National Centre in HIV Epidemiology and Clinical Research, University of New South Wales, Sydney, Australia.

Background: The current study evaluated factors influencing survival in patients diagnosed with human immunodeficiency virus (HIV)-related primary central nervous system lymphoma (PCNSL), with a focus on the effects of therapeutic radiotherapy (RT) and highly active antiretroviral therapy (HAART).

Methods: A retrospective chart review of patients with a diagnosis of HIV-related PCNSL at one of five university hospitals between 1987 and 1998 was performed. Clinical details including antiretroviral agent use, brain imaging scan results, RT use, and survival outcomes were recorded.
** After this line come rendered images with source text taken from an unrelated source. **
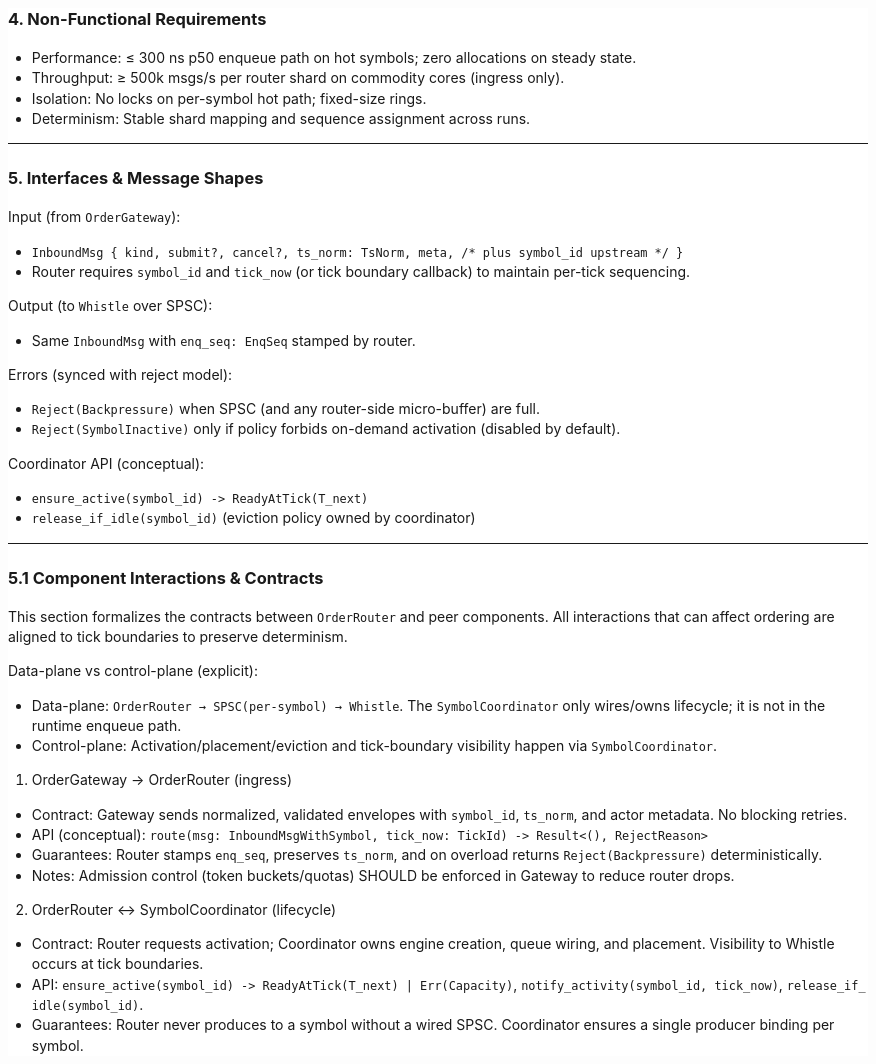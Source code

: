 
### 4. Non-Functional Requirements

- Performance: ≤ 300 ns p50 enqueue path on hot symbols; zero allocations on steady state.
- Throughput: ≥ 500k msgs/s per router shard on commodity cores (ingress only).
- Isolation: No locks on per-symbol hot path; fixed-size rings.
- Determinism: Stable shard mapping and sequence assignment across runs.

---

### 5. Interfaces & Message Shapes

Input (from `OrderGateway`):
- `InboundMsg { kind, submit?, cancel?, ts_norm: TsNorm, meta, /* plus symbol_id upstream */ }`
- Router requires `symbol_id` and `tick_now` (or tick boundary callback) to maintain per-tick sequencing.

Output (to `Whistle` over SPSC):
- Same `InboundMsg` with `enq_seq: EnqSeq` stamped by router.

Errors (synced with reject model):
- `Reject(Backpressure)` when SPSC (and any router-side micro-buffer) are full.
- `Reject(SymbolInactive)` only if policy forbids on-demand activation (disabled by default).

Coordinator API (conceptual):
- `ensure_active(symbol_id) -> ReadyAtTick(T_next)`
- `release_if_idle(symbol_id)` (eviction policy owned by coordinator)

---

### 5.1 Component Interactions & Contracts

This section formalizes the contracts between `OrderRouter` and peer components. All interactions that can affect ordering are aligned to tick boundaries to preserve determinism.

Data-plane vs control-plane (explicit):
- Data-plane: `OrderRouter → SPSC(per-symbol) → Whistle`. The `SymbolCoordinator` only wires/owns lifecycle; it is not in the runtime enqueue path.
- Control-plane: Activation/placement/eviction and tick-boundary visibility happen via `SymbolCoordinator`.

1) OrderGateway → OrderRouter (ingress)
- Contract: Gateway sends normalized, validated envelopes with `symbol_id`, `ts_norm`, and actor metadata. No blocking retries.
- API (conceptual): `route(msg: InboundMsgWithSymbol, tick_now: TickId) -> Result<(), RejectReason>`
- Guarantees: Router stamps `enq_seq`, preserves `ts_norm`, and on overload returns `Reject(Backpressure)` deterministically.
- Notes: Admission control (token buckets/quotas) SHOULD be enforced in Gateway to reduce router drops.

2) OrderRouter ↔ SymbolCoordinator (lifecycle)
- Contract: Router requests activation; Coordinator owns engine creation, queue wiring, and placement. Visibility to Whistle occurs at tick boundaries.
- API: `ensure_active(symbol_id) -> ReadyAtTick(T_next) | Err(Capacity)`, `notify_activity(symbol_id, tick_now)`, `release_if_idle(symbol_id)`.
- Guarantees: Router never produces to a symbol without a wired SPSC. Coordinator ensures a single producer binding per symbol.

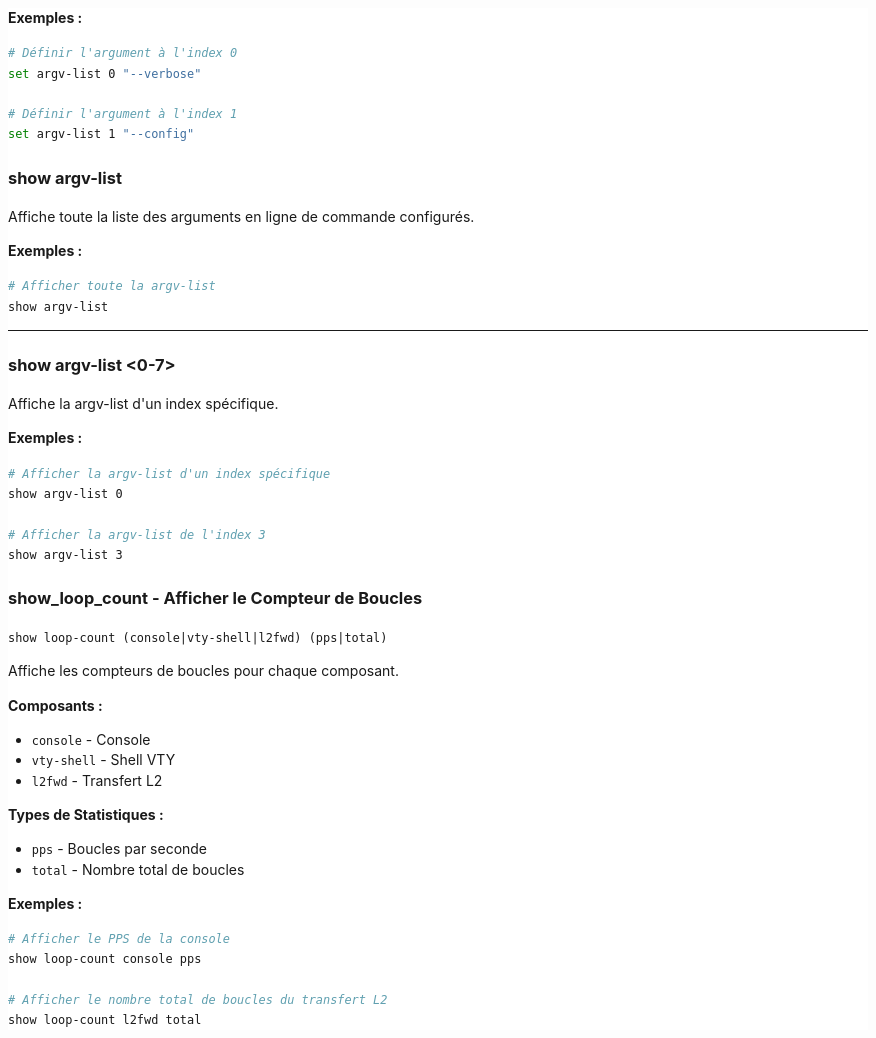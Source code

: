 **Exemples :**
```bash
# Définir l'argument à l'index 0
set argv-list 0 "--verbose"

# Définir l'argument à l'index 1
set argv-list 1 "--config"
```

### **show argv-list**

Affiche toute la liste des arguments en ligne de commande configurés.

**Exemples :**
```bash
# Afficher toute la argv-list
show argv-list
```

---

### **show argv-list \<0-7\>**

Affiche la argv-list d'un index spécifique.

**Exemples :**
```bash
# Afficher la argv-list d'un index spécifique
show argv-list 0

# Afficher la argv-list de l'index 3
show argv-list 3
```

### show_loop_count - Afficher le Compteur de Boucles
```
show loop-count (console|vty-shell|l2fwd) (pps|total)
```

Affiche les compteurs de boucles pour chaque composant.

**Composants :**
- `console` - Console
- `vty-shell` - Shell VTY
- `l2fwd` - Transfert L2

**Types de Statistiques :**
- `pps` - Boucles par seconde
- `total` - Nombre total de boucles

**Exemples :**
```bash
# Afficher le PPS de la console
show loop-count console pps

# Afficher le nombre total de boucles du transfert L2
show loop-count l2fwd total
```
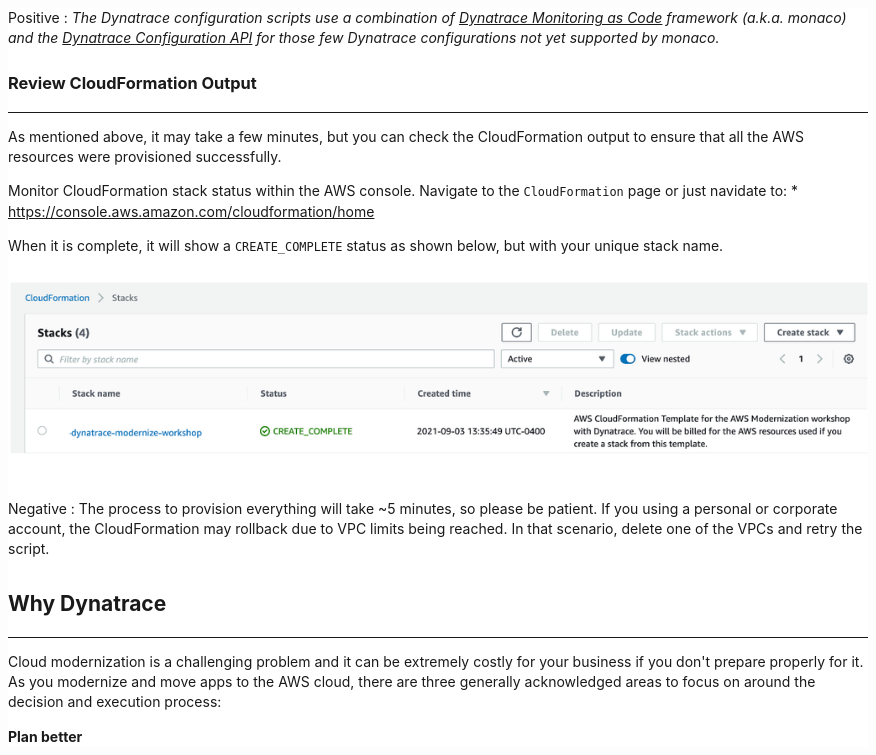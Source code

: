Positive
: *The Dynatrace configuration scripts use a combination of
<a href="https://github.com/dynatrace-oss/dynatrace-monitoring-as-code" target="_blank">Dynatrace
Monitoring as Code</a> framework (a.k.a. monaco) and the
<a href="https://www.dynatrace.com/support/help/dynatrace-api/configuration-api/" target="_blank">Dynatrace
Configuration API</a> for those few Dynatrace configurations not yet
supported by monaco.*

### Review CloudFormation Output
----------------------------

As mentioned above, it may take a few minutes, but you can check the
CloudFormation output to ensure that all the AWS resources were
provisioned successfully.

Monitor CloudFormation stack status within the AWS console. Navigate to
the `CloudFormation` page or just navidate to: \*
<a href="https://console.aws.amazon.com/cloudformation/home" target="_blank">https://console.aws.amazon.com/cloudformation/home</a>

When it is complete, it will show a `CREATE_COMPLETE` status as shown
below, but with your unique stack name.

![image](assets/aws-workshop/setup-vm-cloudformation.png)

Negative
: The process to provision everything will take \~5 minutes, so please be
patient. If you using a personal or corporate account, the CloudFormation may
rollback due to VPC limits being reached. In that scenario, delete one
of the VPCs and retry the script.

## Why Dynatrace
-------------

Cloud modernization is a challenging problem and it can be extremely
costly for your business if you don't prepare properly for it. As you
modernize and move apps to the AWS cloud, there are three generally
acknowledged areas to focus on around the decision and execution
process:

**Plan better**
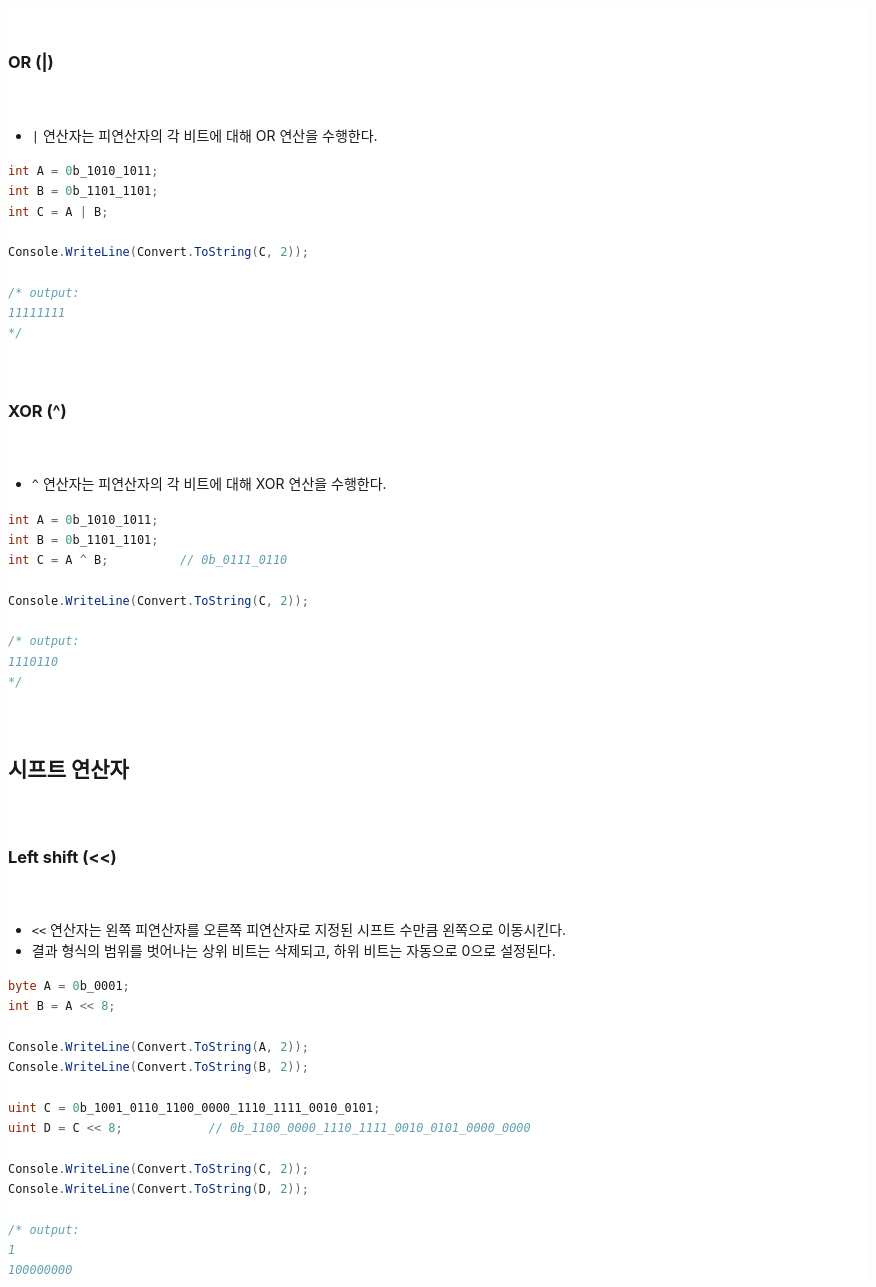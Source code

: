 <br>

### OR (|)

<br>

- `|` 연산자는 피연산자의 각 비트에 대해 OR 연산을 수행한다.

```cs
int A = 0b_1010_1011;
int B = 0b_1101_1101;
int C = A | B;

Console.WriteLine(Convert.ToString(C, 2));

/* output:
11111111
*/
```

<br>

### XOR (^)

<br>

- `^` 연산자는 피연산자의 각 비트에 대해 XOR 연산을 수행한다.

```cs
int A = 0b_1010_1011;
int B = 0b_1101_1101;
int C = A ^ B;          // 0b_0111_0110

Console.WriteLine(Convert.ToString(C, 2));

/* output:
1110110
*/
```

<br>

## 시프트 연산자

<br>

### Left shift (<<)

<br>

- `<<` 연산자는 왼쪽 피연산자를 오른쪽 피연산자로 지정된 시프트 수만큼 왼쪽으로 이동시킨다.
- 결과 형식의 범위를 벗어나는 상위 비트는 삭제되고, 하위 비트는 자동으로 0으로 설정된다.

```cs
byte A = 0b_0001;
int B = A << 8;

Console.WriteLine(Convert.ToString(A, 2));
Console.WriteLine(Convert.ToString(B, 2));

uint C = 0b_1001_0110_1100_0000_1110_1111_0010_0101;
uint D = C << 8;            // 0b_1100_0000_1110_1111_0010_0101_0000_0000

Console.WriteLine(Convert.ToString(C, 2));
Console.WriteLine(Convert.ToString(D, 2));

/* output:
1
100000000
```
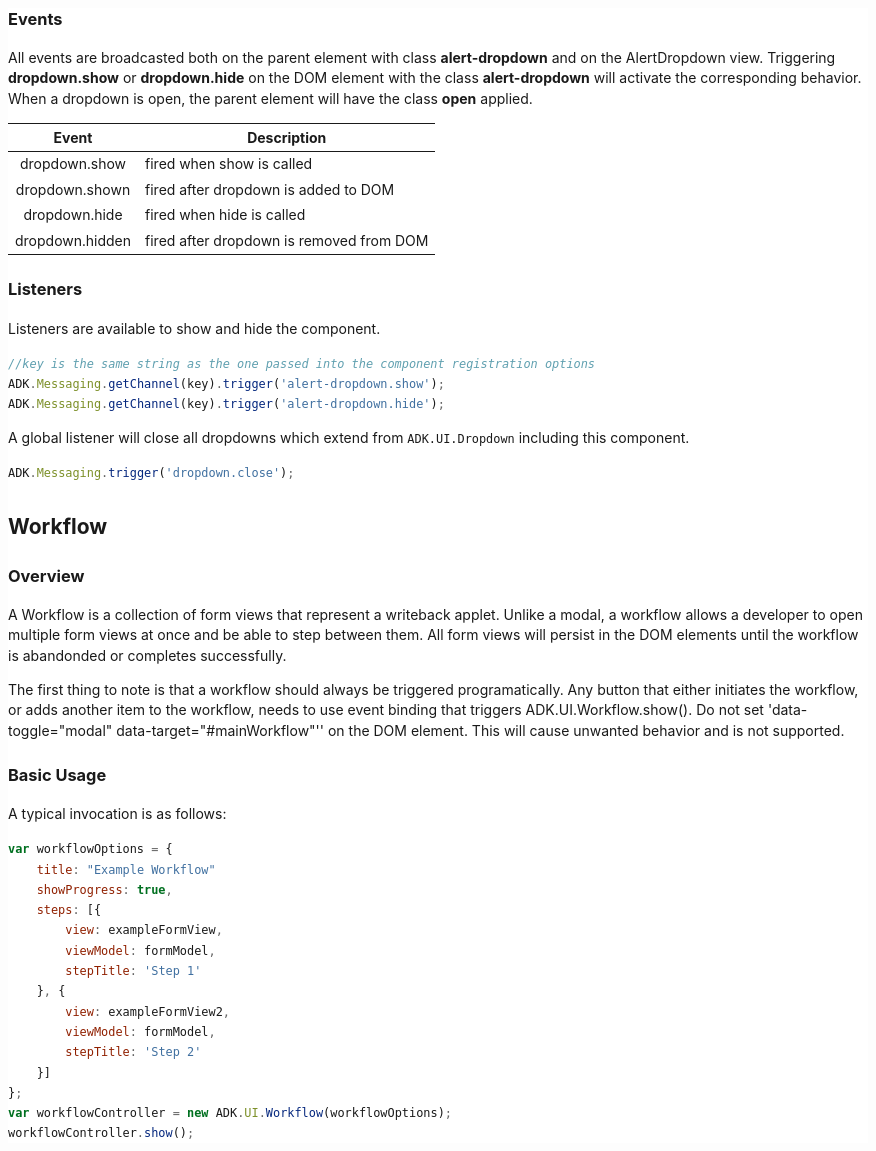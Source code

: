 
### Events ###
All events are broadcasted both on the parent element with class **alert-dropdown** and on the AlertDropdown view.  Triggering **dropdown.show** or **dropdown.hide** on the DOM element with the class **alert-dropdown** will activate the corresponding behavior.  When a dropdown is open, the parent element will have the class **open** applied.

| Event             | Description                              |
|:-----------------:|------------------------------------------|
| dropdown.show     | fired when show is called                |
| dropdown.shown    | fired after dropdown is added to DOM     |
| dropdown.hide     | fired when hide is called                |
| dropdown.hidden   | fired after dropdown is removed from DOM |

### Listeners ###
Listeners are available to show and hide the component.
```Javascript
//key is the same string as the one passed into the component registration options
ADK.Messaging.getChannel(key).trigger('alert-dropdown.show');
ADK.Messaging.getChannel(key).trigger('alert-dropdown.hide');
```

A global listener will close all dropdowns which extend from `ADK.UI.Dropdown` including this component.
```Javascript
ADK.Messaging.trigger('dropdown.close');
```

## Workflow ##
### Overview ###
A Workflow is a collection of form views that represent a writeback applet. Unlike a modal, a workflow allows a developer to open multiple form views at once and be able to step between them.  All form views will persist in the DOM elements until the workflow is abandonded or completes successfully.

The first thing to note is that a workflow should always be triggered programatically. Any button that either initiates the workflow, or adds another item to the workflow, needs to use event binding that triggers ADK.UI.Workflow.show(). Do not set 'data-toggle="modal" data-target="#mainWorkflow"'' on the DOM element. This will cause unwanted behavior and is not supported.

### Basic Usage ###
A typical invocation is as follows:

```JavaScript
var workflowOptions = {
    title: "Example Workflow"
    showProgress: true,
    steps: [{
        view: exampleFormView,
        viewModel: formModel,
        stepTitle: 'Step 1'
    }, {
        view: exampleFormView2,
        viewModel: formModel,
        stepTitle: 'Step 2'
    }]
};
var workflowController = new ADK.UI.Workflow(workflowOptions);
workflowController.show();
```
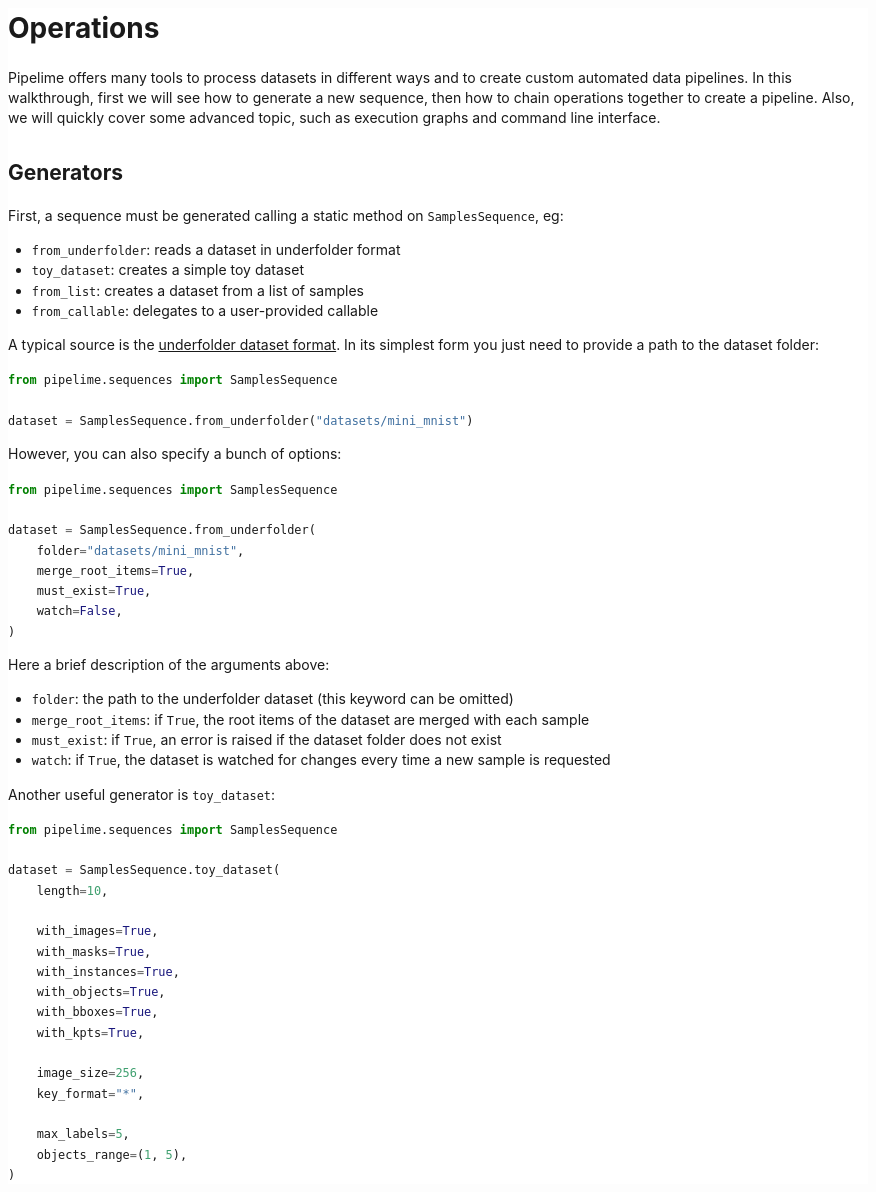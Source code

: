 # Operations

Pipelime offers many tools to process datasets in different ways and to create custom automated data pipelines.
In this walkthrough, first we will see how to generate a new sequence, then how to chain operations together to create a pipeline.
Also, we will quickly cover some advanced topic, such as execution graphs and command line interface.

## Generators

First, a sequence must be generated calling a static method on `SamplesSequence`, eg:
- `from_underfolder`: reads a dataset in underfolder format
- `toy_dataset`: creates a simple toy dataset
- `from_list`: creates a dataset from a list of samples
- `from_callable`: delegates to a user-provided callable

A typical source is the [underfolder dataset format](underfolder.md). In its simplest form you just need to provide a path to the dataset folder:

```python
from pipelime.sequences import SamplesSequence

dataset = SamplesSequence.from_underfolder("datasets/mini_mnist")
```

However, you can also specify a bunch of options:

```python
from pipelime.sequences import SamplesSequence

dataset = SamplesSequence.from_underfolder(
    folder="datasets/mini_mnist",
    merge_root_items=True,
    must_exist=True,
    watch=False,
)
```

Here a brief description of the arguments above:
- `folder`: the path to the underfolder dataset (this keyword can be omitted)
- `merge_root_items`: if `True`, the root items of the dataset are merged with each sample
- `must_exist`: if `True`, an error is raised if the dataset folder does not exist
- `watch`: if `True`, the dataset is watched for changes every time a new sample is requested

Another useful generator is `toy_dataset`:

```python
from pipelime.sequences import SamplesSequence

dataset = SamplesSequence.toy_dataset(
    length=10,

    with_images=True,
    with_masks=True,
    with_instances=True,
    with_objects=True,
    with_bboxes=True,
    with_kpts=True,

    image_size=256,
    key_format="*",

    max_labels=5,
    objects_range=(1, 5),
)
```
Results: One hundred eleven patients with HIV-related PCNSL were identified. The annual incidence decreased significantly between 1992 and 1995 and between 1996 and 1998 (P = 0.04). The median survival period was 50 days (mean, 109 days; range, 4-991 days), with improved survival for patients diagnosed after 1993. Patients treated with two or more antiretroviral agents had improved survival (P = 0.01), as did patients who received RT (P < 0.0001). For patients who received RT, completion of the prescribed course and treatment to > or = 30 Gray (Gy) independently predicted a more favorable outcome. RT used in conjunction with antiretroviral therapy involving two or more agents had an additive positive effect on survival. For patients who did not receive RT, poor performance status and encephalopathy predicted a shorter survival duration.

Conclusions: The results of the current study suggest that HAART and treatment with RT to > or = 30 Gy improve survival for patients with HIV-related PCNSL. This combination of therapies may provide a standard of care as the basis for further trials of chemotherapy, novel adjunctive treatment, and quality of life assessment.